Friday, November 1, 2013

We Are Bloods on Whooping Crane Records



We Are Bloods are a trio, the holy rock trinity of guitar, bass and drums. They're part of the Australian invasion that seems to be swelling on 7inches. (Take that porn searches - ed) Not only do they invoke the rock trinity but they went a step further when Dirk, MC & Sweetie finally committed to their trio ways they decided to swap instruments, forgetting everything they knew to start over behind a different instrument entirely. Dirk, now on drums, played guitar most of his life, Sweetie on bass played the violin before picking up the bass for example. It's a smart approach that leads to still having that punk foundation but stripped of coordination they can recapture that stripped down primal energy of garage that can easily get too intellectual.

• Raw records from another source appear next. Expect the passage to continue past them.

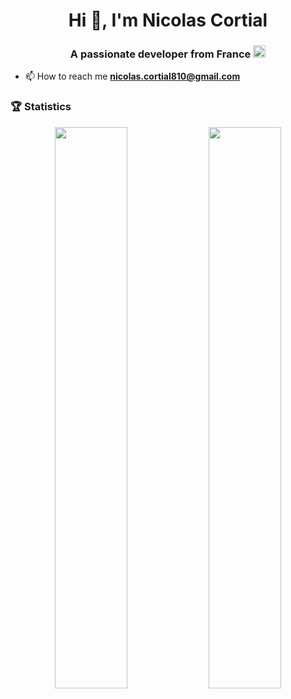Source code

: <h1 align="center">Hi 👋, I'm Nicolas Cortial</h1>
<h3 align="center">A passionate developer from France <img src="https://cdn-icons-png.flaticon.com/512/3909/3909323.png" width="20"/> </h3>

<!-- - 💻 I’m currently working on [Data Quality](https://www.informatica.com/fr/)-->

<!--- 🌱 I’m currently learning **IA & Big Data** -->

- 📫 How to reach me **nicolas.cortial810@gmail.com**
<!--
**IreshDeragon/IreshDeragon** is a ✨ _special_ ✨ repository because its `README.md` (this file) appears on your GitHub profile.

Here are some ideas to get you started:

- 🔭 I’m currently working on ...
- 🌱 I’m currently learning ...
- 👯 I’m looking to collaborate on ...
- 🤔 I’m looking for help with ...
- 💬 Ask me about ...
- 📫 How to reach me: ...
- 😄 Pronouns: ...
- ⚡ Fun fact: ...
-->


### 🏆 Statistics

<p align="center">
  <img width="48%" src="https://github-readme-stats.vercel.app/api?username=IreshDeragon&show_icons=true&theme=tokyonight" />
  <img width="48%" src="https://github-readme-streak-stats.herokuapp.com/?user=IreshDeragon&theme=tokyonight" />
</p>
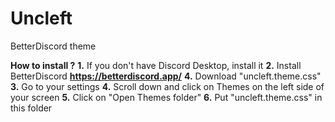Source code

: # Uncleft
 BetterDiscord theme

**How to install ?**
**1.** If you don't have Discord Desktop, install it
**2.** Install BetterDiscord __https://betterdiscord.app/__
**4.** Download "uncleft.theme.css"
**3.** Go to your settings
**4.** Scroll down and click on Themes on the left side of your screen
**5.** Click on "Open Themes folder"
**6.** Put "uncleft.theme.css" in this folder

A-Side's "Into My Arms" is a sludgy bass end mix of a neon Vivian Girls sound thanks in part to Sweetie's vocals piled up, working in layers of harmony with more of a punk edge like Brilliant colors pushed far off in the background. Letting this fast chorus and heavy heavy layer of reverb run away with things, the guitar coming out of both channels. That reverb pierces through the mud, building a density of frantic pounding and when it switches to a refrain they belt in a harmony for a second and destroy it with a single note solo. Great video. "Mi-Luchador" comes up with a straight electric line covered in gritty distortion, even the drums have that shitty sound slathered all over them, the cymbal crashes devolving into static. I think they're delivering hat least half of these lyrics in spanish and it's been a while since high school. No idea what they're about but it must be a ripping B-movie time. Firey attitude with that Frank Black feel of taking those chances on dynamics adding waaa's and oh's behind here, a scuzzy garage revision to a sock hop sound. It goes full throttle hardcore speed, doubling everything yelling into the mics. Nice overall texture to the release and they manage to pull off a punk-gaze using the same ingredients as everyone else but borrowing unique pieces of hazy sauce.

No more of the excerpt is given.